Content starts

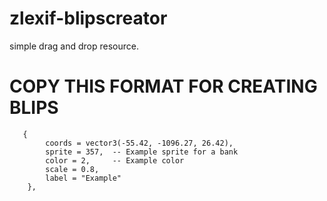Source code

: # zlexif-blipscreator
simple drag and drop resource.

# COPY THIS FORMAT FOR CREATING BLIPS
```
   {
        coords = vector3(-55.42, -1096.27, 26.42),
        sprite = 357,  -- Example sprite for a bank
        color = 2,     -- Example color
        scale = 0.8,
        label = "Example"
    },
```
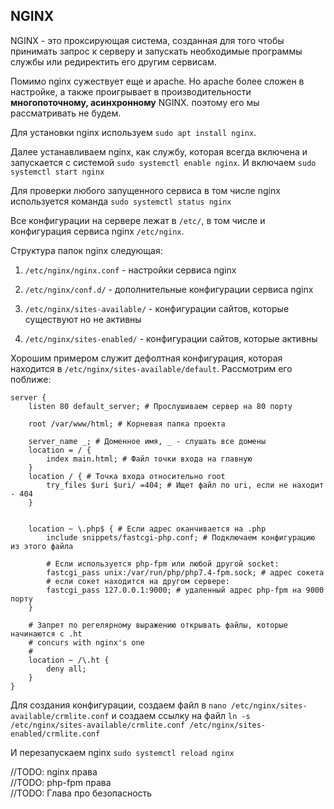 ## NGINX

NGINX - это проксирующая система, созданная для того чтобы 
принимать запрос к серверу и запускать необходимые программы 
службы или редиректить его другим сервисам.

Помимо nginx сужествует еще и apache. Но apache более сложен
в настройке, а также проигрывает в производительности 
**многопоточному, асинхронному** NGINX. поэтому его мы рассматривать
не будем. 

Для установки nginx используем `sudo apt install nginx`.

Далее устанавливаем nginx, как службу, которая всегда включена
и запускается с системой `sudo systemctl enable nginx`. И включаем
`sudo systemctl start nginx`

Для проверки любого запущенного сервиса в том числе nginx 
используется команда `sudo systemctl status nginx`


Все конфигурации на сервере лежат в `/etc/`, в том числе и
конфигурация сервиса nginx `/etc/nginx`.

Структура папок nginx следующая: 

1. `/etc/nginx/nginx.conf` - настройки сервиса nginx

1. `/etc/nginx/conf.d/` - дополнительные конфигурации сервиса nginx
1. `/etc/nginx/sites-available/` - конфигурации сайтов, которые существуют 
но не активны
   
1. `/etc/nginx/sites-enabled/` - конфигурации сайтов, которые активны

Хорошим примером служит дефолтная конфигурация, которая находится в
`/etc/nginx/sites-available/default`. Рассмотрим его поближе: 

```apacheconf
server {
	listen 80 default_server; # Прослушиваем сервер на 80 порту

	root /var/www/html; # Корневая папка проекта 

	server_name _; # Доменное имя, _ - слушать все домены
    location = / {
        index main.html; # Файл точки входа на главную
    }
	location / { # Точка входа относительно root  
		try_files $uri $uri/ =404; # Ищет файл по uri, если не находит - 404
	}


	location ~ \.php$ { # Если адрес оканчивается на .php 
		include snippets/fastcgi-php.conf; # Подключаем конфигурацию из этого файла

		# Если используется php-fpm или любой другой socket:
		fastcgi_pass unix:/var/run/php/php7.4-fpm.sock; # адрес сокета 
		# если сокет находится на другом сервере:
		fastcgi_pass 127.0.0.1:9000; # удаленный адрес php-fpm на 9000 порту
	}

	# Запрет по регелярному выражению открывать файлы, которые начинаются с .ht
	# concurs with nginx's one
	#
	location ~ /\.ht {
		deny all;
	}
}

```

Для создания конфигурации, создаем файл в 
`nano /etc/nginx/sites-available/crmlite.conf` 
и создаем ссылку на файл
`ln -s /etc/nginx/sites-available/crmlite.conf /etc/nginx/sites-enabled/crmlite.conf`

И перезапускаем nginx `sudo systemctl reload nginx`

//TODO: nginx права  
//TODO: php-fpm права  
//TODO: Глава про безопасность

Content ends

### The problem
Across the entries above, find each line with the word "sudo" and please copy it out.

### Your response
Для установки nginx используем `sudo apt install nginx`.
и запускается с системой `sudo systemctl enable nginx`. И включаем
`sudo systemctl start nginx`
используется команда `sudo systemctl status nginx`
И перезапускаем nginx `sudo systemctl reload nginx`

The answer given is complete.